Die Theater im Sudetengau erfordern große Zuschüsse. Ich bewillige sie gleich, damit sie überhaupt mal wieder anfangen können zu spielen.

Es bekümmern sich jetzt im Gegensatz zu früher zu viele um die Presse. Das tut auch nicht gut. Ich lasse das ein wenig abstellen.

Das Befinden des von dem Juden angeschossenen Diplomaten Raths in Paris ist weiterhin sehr ernst. Die deutsche Presse geht mächtig ins Zeug.

Die Rede des Führers im Bürgerbräu findet im In- und Auslande ein sehr starkes Echo.

Helldorff [Richtig: Helldorf] läßt in Berlin die Juden gänzlich entwaffnen. Die werden sich ja auch noch auf einiges andere gefaßt machen können.

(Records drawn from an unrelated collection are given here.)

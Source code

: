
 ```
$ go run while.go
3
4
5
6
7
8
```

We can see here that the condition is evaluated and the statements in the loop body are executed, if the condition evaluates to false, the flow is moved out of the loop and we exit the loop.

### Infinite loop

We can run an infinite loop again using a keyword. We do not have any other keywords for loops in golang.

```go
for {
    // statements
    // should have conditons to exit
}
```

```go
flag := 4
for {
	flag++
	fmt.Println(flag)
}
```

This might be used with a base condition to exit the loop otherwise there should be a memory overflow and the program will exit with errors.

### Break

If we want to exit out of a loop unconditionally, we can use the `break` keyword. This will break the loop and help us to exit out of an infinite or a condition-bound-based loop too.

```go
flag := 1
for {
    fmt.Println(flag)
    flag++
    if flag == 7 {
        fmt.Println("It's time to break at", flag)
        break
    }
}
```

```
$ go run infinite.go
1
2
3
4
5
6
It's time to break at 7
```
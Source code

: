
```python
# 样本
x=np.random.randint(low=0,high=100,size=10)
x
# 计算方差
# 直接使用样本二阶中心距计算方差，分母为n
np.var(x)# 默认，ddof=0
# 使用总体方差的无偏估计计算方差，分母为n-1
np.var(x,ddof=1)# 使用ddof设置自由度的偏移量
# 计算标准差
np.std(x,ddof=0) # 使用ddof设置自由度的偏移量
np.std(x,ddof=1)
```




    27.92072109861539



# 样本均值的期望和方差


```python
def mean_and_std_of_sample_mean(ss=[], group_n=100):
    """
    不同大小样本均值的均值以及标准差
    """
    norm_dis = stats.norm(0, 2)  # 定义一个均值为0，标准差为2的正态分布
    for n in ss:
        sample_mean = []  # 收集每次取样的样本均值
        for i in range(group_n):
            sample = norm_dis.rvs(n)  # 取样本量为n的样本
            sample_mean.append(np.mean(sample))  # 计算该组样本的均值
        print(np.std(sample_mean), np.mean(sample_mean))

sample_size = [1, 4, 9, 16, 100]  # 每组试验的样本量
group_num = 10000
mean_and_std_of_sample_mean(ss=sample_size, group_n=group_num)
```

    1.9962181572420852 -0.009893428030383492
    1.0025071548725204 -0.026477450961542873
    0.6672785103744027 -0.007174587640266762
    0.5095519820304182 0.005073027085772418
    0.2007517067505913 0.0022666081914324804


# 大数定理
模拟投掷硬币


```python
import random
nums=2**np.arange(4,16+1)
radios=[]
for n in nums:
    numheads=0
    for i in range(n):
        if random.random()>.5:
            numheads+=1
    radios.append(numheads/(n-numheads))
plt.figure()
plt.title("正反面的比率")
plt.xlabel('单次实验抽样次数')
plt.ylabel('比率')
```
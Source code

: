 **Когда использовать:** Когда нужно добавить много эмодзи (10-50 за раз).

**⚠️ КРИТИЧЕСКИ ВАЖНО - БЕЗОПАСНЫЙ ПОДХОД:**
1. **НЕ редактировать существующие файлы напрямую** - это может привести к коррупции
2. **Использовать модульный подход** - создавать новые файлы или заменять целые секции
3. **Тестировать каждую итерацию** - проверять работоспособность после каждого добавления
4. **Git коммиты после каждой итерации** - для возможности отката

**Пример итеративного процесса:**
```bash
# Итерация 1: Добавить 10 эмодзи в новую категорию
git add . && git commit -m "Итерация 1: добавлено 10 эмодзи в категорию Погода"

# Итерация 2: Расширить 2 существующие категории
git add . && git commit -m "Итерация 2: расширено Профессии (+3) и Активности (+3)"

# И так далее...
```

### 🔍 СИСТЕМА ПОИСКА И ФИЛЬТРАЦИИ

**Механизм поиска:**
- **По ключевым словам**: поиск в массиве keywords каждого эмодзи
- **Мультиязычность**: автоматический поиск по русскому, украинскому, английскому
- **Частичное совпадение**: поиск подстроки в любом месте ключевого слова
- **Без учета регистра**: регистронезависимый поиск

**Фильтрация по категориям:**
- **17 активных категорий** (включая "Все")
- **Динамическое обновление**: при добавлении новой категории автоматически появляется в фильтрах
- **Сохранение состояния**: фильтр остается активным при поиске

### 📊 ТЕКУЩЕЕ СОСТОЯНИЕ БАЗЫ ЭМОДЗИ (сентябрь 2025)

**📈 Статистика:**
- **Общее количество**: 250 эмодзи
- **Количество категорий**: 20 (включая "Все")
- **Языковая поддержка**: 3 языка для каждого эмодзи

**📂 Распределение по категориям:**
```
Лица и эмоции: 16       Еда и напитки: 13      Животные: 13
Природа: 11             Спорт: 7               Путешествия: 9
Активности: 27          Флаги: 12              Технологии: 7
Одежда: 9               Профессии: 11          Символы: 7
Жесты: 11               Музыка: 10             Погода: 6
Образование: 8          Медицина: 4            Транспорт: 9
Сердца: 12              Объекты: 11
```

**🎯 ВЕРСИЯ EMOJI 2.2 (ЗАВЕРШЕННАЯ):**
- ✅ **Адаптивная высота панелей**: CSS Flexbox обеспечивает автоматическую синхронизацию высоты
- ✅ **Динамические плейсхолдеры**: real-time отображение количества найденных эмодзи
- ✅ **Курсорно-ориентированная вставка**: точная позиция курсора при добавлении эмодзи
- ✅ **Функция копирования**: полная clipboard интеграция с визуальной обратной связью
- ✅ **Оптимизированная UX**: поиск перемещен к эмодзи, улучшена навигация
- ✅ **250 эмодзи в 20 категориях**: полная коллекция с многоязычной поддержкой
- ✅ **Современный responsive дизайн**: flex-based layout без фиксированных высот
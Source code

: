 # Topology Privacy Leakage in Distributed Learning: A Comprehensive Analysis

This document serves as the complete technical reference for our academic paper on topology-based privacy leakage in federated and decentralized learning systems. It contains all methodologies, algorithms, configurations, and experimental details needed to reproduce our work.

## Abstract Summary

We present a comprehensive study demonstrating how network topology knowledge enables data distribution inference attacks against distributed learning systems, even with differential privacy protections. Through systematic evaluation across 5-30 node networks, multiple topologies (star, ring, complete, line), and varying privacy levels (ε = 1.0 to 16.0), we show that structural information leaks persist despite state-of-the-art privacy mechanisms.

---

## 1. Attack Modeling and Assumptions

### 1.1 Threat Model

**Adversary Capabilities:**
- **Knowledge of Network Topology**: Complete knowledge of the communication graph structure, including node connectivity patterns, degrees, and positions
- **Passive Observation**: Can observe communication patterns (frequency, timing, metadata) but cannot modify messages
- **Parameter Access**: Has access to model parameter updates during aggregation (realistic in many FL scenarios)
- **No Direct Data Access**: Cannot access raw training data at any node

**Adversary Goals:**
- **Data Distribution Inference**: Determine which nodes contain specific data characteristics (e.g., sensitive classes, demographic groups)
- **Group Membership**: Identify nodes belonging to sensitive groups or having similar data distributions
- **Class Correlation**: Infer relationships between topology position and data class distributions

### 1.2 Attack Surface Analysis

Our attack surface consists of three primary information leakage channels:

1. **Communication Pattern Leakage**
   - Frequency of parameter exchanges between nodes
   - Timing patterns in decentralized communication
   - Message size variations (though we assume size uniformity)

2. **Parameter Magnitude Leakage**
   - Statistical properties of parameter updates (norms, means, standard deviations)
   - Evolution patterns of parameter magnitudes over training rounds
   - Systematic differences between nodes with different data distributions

Moskau proklamiert aufs Neue die Weltrevolution. Unter dem großen und weisen Weltmarschall Stalin. Aber das klingt alles so hohl. Moskau hat in der Tschechenkrise sein ganzes Prestige eingebüßt. Das kann mit Phrasen nicht mehr aufgeholt werden.

Den Nachmittag an meinem neuen Buch gearbeitet. Das macht mir jetzt richtigen Spaß.

Dietrich hat gegen Berndts Artikel, der auf meine Veranlassung geschrieben wurde, gemeckert. Aber mehr gegen Berndt. Gut, daß Berndt in eine neue Abteilung kommt.

In Kassel und Dessau große Demonstrationen gegen die Juden, Synagogen in Brand gesteckt und Geschäfte demoliert. Nachmittags wird der Tod des deutschen Diplomaten vom Rath gemeldet. Nun aber ist es g[ar].

Ich gehe zum Parteiempfang im alten Rathaus. Riesenbetrieb. Ich trage dem Führer die Angelegenheit vor. Er bestimmt: Demonstrationen weiterlaufen lassen. Polizei zurückziehen. Die Juden sollen einmal den Volkszorn zu verspüren bekommen. Das ist richtig. Ich gebe gleich entsprechende Anweisungen an Polizei und Partei. Dann rede ich kurz dementsprechend vor der Parteiführerschaft. Stürmischer Beifall. Alles saust gleich an die Telephone. Nun wird das Volk handeln.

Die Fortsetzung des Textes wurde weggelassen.